**** INFORMATION GIVEN ****

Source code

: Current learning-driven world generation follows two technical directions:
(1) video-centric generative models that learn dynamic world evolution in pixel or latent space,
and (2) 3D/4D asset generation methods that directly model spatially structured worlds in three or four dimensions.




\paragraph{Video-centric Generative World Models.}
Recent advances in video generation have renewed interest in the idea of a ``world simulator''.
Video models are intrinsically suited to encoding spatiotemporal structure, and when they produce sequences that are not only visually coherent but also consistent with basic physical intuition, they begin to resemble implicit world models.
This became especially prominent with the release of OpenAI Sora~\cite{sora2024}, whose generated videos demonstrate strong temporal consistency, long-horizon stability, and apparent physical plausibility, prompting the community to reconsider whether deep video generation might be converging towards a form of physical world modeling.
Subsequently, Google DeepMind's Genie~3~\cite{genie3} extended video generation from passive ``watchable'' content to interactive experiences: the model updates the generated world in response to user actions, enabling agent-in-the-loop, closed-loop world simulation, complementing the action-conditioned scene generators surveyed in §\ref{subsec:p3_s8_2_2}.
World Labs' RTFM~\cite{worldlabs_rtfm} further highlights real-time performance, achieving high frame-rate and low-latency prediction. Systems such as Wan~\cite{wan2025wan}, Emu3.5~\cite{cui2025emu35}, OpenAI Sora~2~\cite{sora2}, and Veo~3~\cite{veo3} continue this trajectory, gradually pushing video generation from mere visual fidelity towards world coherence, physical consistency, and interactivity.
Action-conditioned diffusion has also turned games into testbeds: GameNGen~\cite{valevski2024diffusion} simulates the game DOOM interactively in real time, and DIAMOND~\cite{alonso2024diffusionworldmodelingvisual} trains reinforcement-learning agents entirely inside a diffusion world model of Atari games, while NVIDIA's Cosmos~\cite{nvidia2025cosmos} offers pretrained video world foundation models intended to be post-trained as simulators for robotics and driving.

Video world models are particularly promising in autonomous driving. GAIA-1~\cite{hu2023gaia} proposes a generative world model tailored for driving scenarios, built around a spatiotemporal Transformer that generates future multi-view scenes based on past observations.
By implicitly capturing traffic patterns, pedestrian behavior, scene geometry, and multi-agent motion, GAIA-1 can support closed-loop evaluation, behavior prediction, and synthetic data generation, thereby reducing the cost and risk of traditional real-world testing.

****

▶ **PROMPT**:
Using the records above, repeat exactly the lines from the first one through the line with "Subsequently, Google DeepMind's".

▶ **ANSWER TO THIS EXERCISE**:
Source code

: Current learning-driven world generation follows two technical directions:
(1) video-centric generative models that learn dynamic world evolution in pixel or latent space,
and (2) 3D/4D asset generation methods that directly model spatially structured worlds in three or four dimensions.




\paragraph{Video-centric Generative World Models.}
Recent advances in video generation have renewed interest in the idea of a ``world simulator''.
Video models are intrinsically suited to encoding spatiotemporal structure, and when they produce sequences that are not only visually coherent but also consistent with basic physical intuition, they begin to resemble implicit world models.
This became especially prominent with the release of OpenAI Sora~\cite{sora2024}, whose generated videos demonstrate strong temporal consistency, long-horizon stability, and apparent physical plausibility, prompting the community to reconsider whether deep video generation might be converging towards a form of physical world modeling.
Subsequently, Google DeepMind's Genie~3~\cite{genie3} extended video generation from passive ``watchable'' content to interactive experiences: the model updates the generated world in response to user actions, enabling agent-in-the-loop, closed-loop world simulation, complementing the action-conditioned scene generators surveyed in §\ref{subsec:p3_s8_2_2}.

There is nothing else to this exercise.